T5 sports the perennial airport retail outlets, including Thomas Cook and Travelex currency exchange, WHSmith for news and magazines, Boots pharmacy and Duty Free. High-end retail outlets include Kurt Geiger, Prada, Tiffany’s only European airport outlet and a Harrods department store. Food offerings run the gamut from fast-service — though there is no McDonalds or Burger King — to Plane Food, Gordon Ramsay’s first airport restaurant.

Biometric checks obligatory
Reflecting the challenging times in which we live, biometric checks will be de rigueur for domestic travelers. At check-in (or after immigration for passengers arriving from abroad), a photograph and four finger-prints will be taken. Then, just before boarding the aircraft, the fingerprinting process will be repeated and each passenger's photograph will be compared with his or her face to ensure the person boarding the aircraft is the same one who checked in.

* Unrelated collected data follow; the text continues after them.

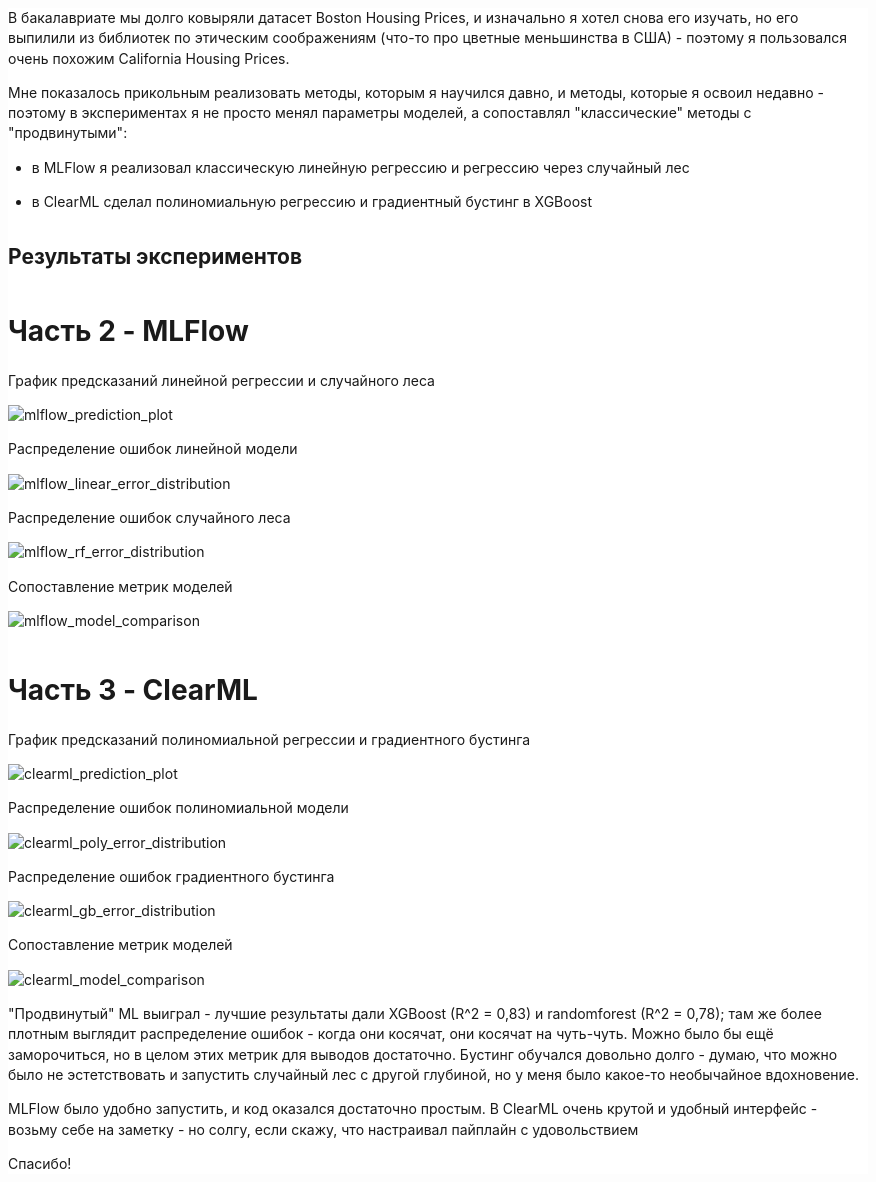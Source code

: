В бакалавриате мы долго ковыряли датасет Boston Housing Prices, и изначально я хотел снова его изучать, но его выпилили из библиотек по этическим соображениям (что-то про цветные меньшинства в США) - поэтому я пользовался очень похожим California Housing Prices.

Мне показалось прикольным реализовать методы, которым я научился давно, и методы, которые я освоил недавно - поэтому в экспериментах я не просто менял параметры моделей, а сопоставлял "классические" методы с "продвинутыми":

- в MLFlow я реализовал классическую линейную регрессию и регрессию через случайный лес

- в ClearML сделал полиномиальную регрессию и градиентный бустинг в XGBoost

## Результаты экспериментов

# Часть 2 - MLFlow

График предсказаний линейной регрессии и случайного леса

![mlflow_prediction_plot](https://github.com/user-attachments/assets/a19078c7-f969-4dbb-9570-bfd194d3b227)

Распределение ошибок линейной модели

![mlflow_linear_error_distribution](https://github.com/user-attachments/assets/42e62176-a1d3-43d7-a1a6-c2085d1a6be7)

Распределение ошибок случайного леса

![mlflow_rf_error_distribution](https://github.com/user-attachments/assets/a7513eb9-668b-4f53-91d7-c3f472b5065f)

Сопоставление метрик моделей

![mlflow_model_comparison](https://github.com/user-attachments/assets/f21c8715-7ec2-4f8b-9764-973dfdf221f7)



# Часть 3 - ClearML

График предсказаний полиномиальной регрессии и градиентного бустинга

![clearml_prediction_plot](https://github.com/user-attachments/assets/e04177ce-ad7e-4875-b97c-33f1033cde53)

Распределение ошибок полиномиальной модели

![clearml_poly_error_distribution](https://github.com/user-attachments/assets/de61c938-eb1d-4d4e-8019-74ab11c0be66)

Распределение ошибок градиентного бустинга

![clearml_gb_error_distribution](https://github.com/user-attachments/assets/0f054483-f644-44aa-8614-884154d4f9da)

Сопоставление метрик моделей

![clearml_model_comparison](https://github.com/user-attachments/assets/cdb1eda1-161d-4ef6-88f7-01906c561970)


"Продвинутый" ML выиграл - лучшие результаты дали XGBoost (R^2 = 0,83) и randomforest (R^2 = 0,78); там же более плотным выглядит распределение ошибок - когда они косячат, они косячат на чуть-чуть. Можно было бы ещё заморочиться, но в целом этих метрик для выводов достаточно.
Бустинг обучался довольно долго - думаю, что можно было не эстетствовать и запустить случайный лес с другой глубиной, но у меня было какое-то необычайное вдохновение.

MLFlow было удобно запустить, и код оказался достаточно простым.
В ClearML очень крутой и удобный интерфейс - возьму себе на заметку - но солгу, если скажу, что настраивал пайплайн с удовольствием

Спасибо!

It is yet to be seen whether BA will replace its current chaotic boarding system in favor of the “zone” boarding concept that has proved so successful for U.S. carriers in reducing congestion and shortening the embarkation process.

BA has also to improve its dismal baggage performance. Last year, BA lost 26.5 bags for every 1,000 passengers, giving it the worst record among large European airlines. T5’s state-of-the-art baggage handling system is the largest in Europe and can handle 12,000 bags an hour along 11 miles of conveyor belts, with a separate fast-track network to race late bags through the terminal at 31 mph.

BA's baggage performance aims
With this new system and 92 percent of its flights operating from the same terminal, BA is aiming for a 50 percent reduction in lost and delayed bags over the coming year and, impressively, to deliver all bags off every flight within 30 minutes of arrival. Helpfully, baggage carousel displays will display specific delivery information right down to “This is the last bag.”

Even though T5 is equivalent in size to London's Hyde Park, the expansion of BA's flight network and frequencies since it was first designed means that the terminal can't house the airline's entire Heathrow operation.

As a result, some short-haul and long-haul services will be moving from T1 and T4 to Terminal 3 during the year ahead and passengers on about 20 percent of BA’s flights at T5 will be bussed from departure gates to planes, rather than being able to access them by air bridges. Eventually, when T5's second satellite pier is completed in 2010, all BA's flights will operate from T5.